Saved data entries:

--------

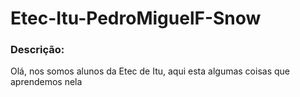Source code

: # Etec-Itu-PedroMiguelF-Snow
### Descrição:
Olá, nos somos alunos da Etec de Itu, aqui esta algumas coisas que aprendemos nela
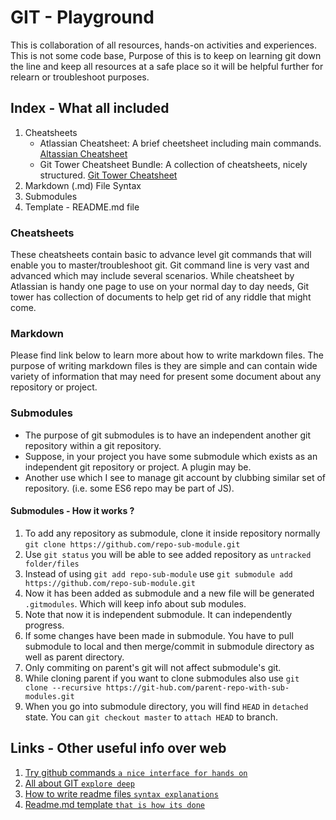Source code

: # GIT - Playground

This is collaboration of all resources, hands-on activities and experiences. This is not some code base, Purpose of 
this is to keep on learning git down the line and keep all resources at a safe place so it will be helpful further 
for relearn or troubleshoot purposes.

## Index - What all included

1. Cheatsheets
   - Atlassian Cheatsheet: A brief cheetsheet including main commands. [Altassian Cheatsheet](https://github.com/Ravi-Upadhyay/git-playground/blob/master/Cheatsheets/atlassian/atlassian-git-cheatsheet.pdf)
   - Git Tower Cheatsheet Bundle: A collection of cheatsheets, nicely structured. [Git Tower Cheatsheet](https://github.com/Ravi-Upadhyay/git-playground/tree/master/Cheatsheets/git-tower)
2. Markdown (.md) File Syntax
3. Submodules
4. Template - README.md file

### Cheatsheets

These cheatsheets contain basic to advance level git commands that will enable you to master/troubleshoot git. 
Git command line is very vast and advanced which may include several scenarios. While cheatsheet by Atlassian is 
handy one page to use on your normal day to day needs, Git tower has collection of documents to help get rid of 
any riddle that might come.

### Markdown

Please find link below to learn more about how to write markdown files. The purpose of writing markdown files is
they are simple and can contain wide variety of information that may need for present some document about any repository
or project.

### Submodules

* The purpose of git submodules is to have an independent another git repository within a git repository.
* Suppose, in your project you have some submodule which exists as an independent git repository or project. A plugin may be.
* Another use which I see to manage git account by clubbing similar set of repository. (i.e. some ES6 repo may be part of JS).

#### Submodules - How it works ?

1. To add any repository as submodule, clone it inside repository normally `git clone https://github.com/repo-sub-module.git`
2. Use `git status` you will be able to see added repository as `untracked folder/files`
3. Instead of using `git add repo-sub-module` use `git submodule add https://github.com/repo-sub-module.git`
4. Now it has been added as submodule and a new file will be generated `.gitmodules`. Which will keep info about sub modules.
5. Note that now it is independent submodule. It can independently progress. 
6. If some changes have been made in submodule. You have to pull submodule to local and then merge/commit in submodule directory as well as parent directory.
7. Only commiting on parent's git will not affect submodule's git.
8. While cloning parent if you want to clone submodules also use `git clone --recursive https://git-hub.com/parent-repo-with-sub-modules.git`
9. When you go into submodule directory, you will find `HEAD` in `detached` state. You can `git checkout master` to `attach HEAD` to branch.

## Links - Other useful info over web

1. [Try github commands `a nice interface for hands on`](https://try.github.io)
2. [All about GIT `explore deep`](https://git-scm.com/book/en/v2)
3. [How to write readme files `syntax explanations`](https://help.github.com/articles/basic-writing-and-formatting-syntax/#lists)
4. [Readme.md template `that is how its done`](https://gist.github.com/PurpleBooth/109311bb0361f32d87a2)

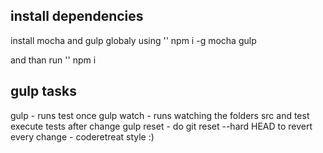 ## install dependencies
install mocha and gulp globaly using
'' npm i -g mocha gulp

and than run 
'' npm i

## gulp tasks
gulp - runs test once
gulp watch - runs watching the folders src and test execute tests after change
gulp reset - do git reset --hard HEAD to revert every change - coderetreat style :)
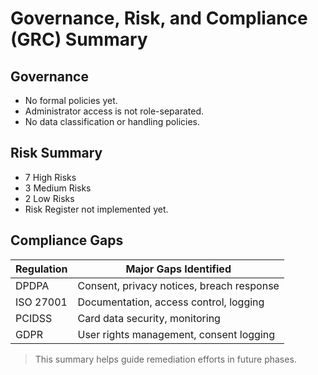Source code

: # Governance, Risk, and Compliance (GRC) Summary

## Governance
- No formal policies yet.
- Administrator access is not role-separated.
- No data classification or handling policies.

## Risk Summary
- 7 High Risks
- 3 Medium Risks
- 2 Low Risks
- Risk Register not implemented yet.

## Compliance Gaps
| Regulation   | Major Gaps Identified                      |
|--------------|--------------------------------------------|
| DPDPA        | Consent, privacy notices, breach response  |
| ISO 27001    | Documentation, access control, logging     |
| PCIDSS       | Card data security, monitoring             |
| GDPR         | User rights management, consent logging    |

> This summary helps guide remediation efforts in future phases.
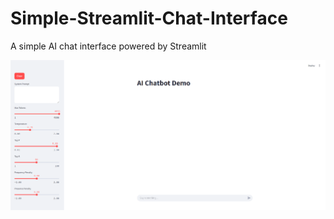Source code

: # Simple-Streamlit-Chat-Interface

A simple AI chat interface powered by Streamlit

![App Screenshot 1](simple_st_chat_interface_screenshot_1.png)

--------

» Problem details
In the entries above, find the line holding "1. Cheatsheets" and the line holding "Git command line", then retype exactly those two lines and every line between them, and nothing else.

» Task answer
1. Cheatsheets
   - Atlassian Cheatsheet: A brief cheetsheet including main commands. [Altassian Cheatsheet](https://github.com/Ravi-Upadhyay/git-playground/blob/master/Cheatsheets/atlassian/atlassian-git-cheatsheet.pdf)
   - Git Tower Cheatsheet Bundle: A collection of cheatsheets, nicely structured. [Git Tower Cheatsheet](https://github.com/Ravi-Upadhyay/git-playground/tree/master/Cheatsheets/git-tower)
2. Markdown (.md) File Syntax
3. Submodules
4. Template - README.md file

### Cheatsheets

These cheatsheets contain basic to advance level git commands that will enable you to master/troubleshoot git. 
Git command line is very vast and advanced which may include several scenarios. While cheatsheet by Atlassian is 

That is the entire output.